Exam Connection — OCR B J384
Part of Cold Environment Characteristics · GCSE GCSE Geography revision
This exam focus covers Exam Connection — OCR B J384 within Cold Environment Characteristics for GCSE Geography. Revise Cold Environment Characteristics in Cold Environments for GCSE Geography with 15 exam-style questions and 20 flashcards. This topic appears regularly enough that it should still be part of a steady revision cycle. It is section 12 of 14 in this topic. Treat this as a marking guide for what examiners are looking for, not just a fact list.
Topic position
Section 12 of 14
Practice
15 questions
Recall
20 flashcards
🎯 Exam Connection — OCR B J384
Paper: Paper 1: Our Natural World — Component 1: Sustaining Ecosystems.
Exam frequency: Polar characteristics appear in most exam series as the foundation for the management and change questions that follow. Very high frequency for definition and description questions; high frequency as the basis for 6-mark+ analytical questions.

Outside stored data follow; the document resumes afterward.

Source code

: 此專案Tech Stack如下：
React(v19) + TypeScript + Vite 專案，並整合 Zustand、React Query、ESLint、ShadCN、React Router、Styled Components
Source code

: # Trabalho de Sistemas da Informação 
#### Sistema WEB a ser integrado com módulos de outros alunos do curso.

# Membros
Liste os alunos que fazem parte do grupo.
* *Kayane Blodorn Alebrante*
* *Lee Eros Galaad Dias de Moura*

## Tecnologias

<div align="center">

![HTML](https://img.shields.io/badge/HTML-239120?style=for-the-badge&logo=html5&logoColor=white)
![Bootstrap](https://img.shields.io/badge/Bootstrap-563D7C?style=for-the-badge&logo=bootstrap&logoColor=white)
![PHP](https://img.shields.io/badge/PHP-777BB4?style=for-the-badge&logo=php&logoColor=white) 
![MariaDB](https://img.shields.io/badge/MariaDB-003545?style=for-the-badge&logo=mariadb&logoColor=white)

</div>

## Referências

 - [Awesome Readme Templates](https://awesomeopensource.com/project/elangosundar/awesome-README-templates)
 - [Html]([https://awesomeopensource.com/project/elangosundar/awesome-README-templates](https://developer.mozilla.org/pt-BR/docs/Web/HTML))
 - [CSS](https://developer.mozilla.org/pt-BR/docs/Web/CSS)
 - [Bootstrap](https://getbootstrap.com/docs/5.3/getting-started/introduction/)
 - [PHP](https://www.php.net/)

The Level 1 → Level 2 → Level 3 Progression
This is how examiners distinguish marks. Learn this structure — it directly tells you how to write answers that move from Level 1 to Level 3:
"The Arctic is very cold and has ice and snow. Polar bears live there. Temperatures can be below -40°C."
Valid facts, but no mechanism, no explanation of HOW or WHY, no linking of ideas.
"The Arctic is cold because solar radiation hits polar regions at an oblique angle, spreading the same amount of energy over a much larger surface area than at the equator, reducing energy per m². High albedo (80–90% of solar radiation reflected by snow and ice) means even the limited solar energy that arrives is mostly bounced back to space rather than warming the surface. During the 6-month polar night, there is no solar input at all, so temperatures fall further as the surface radiates heat into space."
Correct mechanisms explained — scores Level 2.
"The extreme cold of polar regions results from multiple reinforcing mechanisms. The oblique solar angle at high latitudes (insolation is spread across a larger surface area than at the equator) is amplified by high albedo — fresh snow reflects 80–90% of incoming solar radiation back to space, creating the ice-albedo positive feedback: cold maintains ice, ice reflects energy, reflecting energy prevents warming, keeping temperatures cold. During the 6-month polar night, no solar energy arrives at all, allowing the surface to radiate heat continuously into space. Antarctica is additionally cooled by its average elevation of 2,300 m (adding ~15°C of cooling at the environmental lapse rate), and is isolated from warmer ocean waters to the north by the Antarctic Circumpolar Current. The lowest temperature ever recorded on Earth — −89.2°C at Vostok Station in 1983 — results from all these factors combining at the same location."
Multiple mechanisms, feedback loop named, specific named data (Vostok, 2,300 m, −89.2°C), Antarctic Circumpolar Current — Level 3.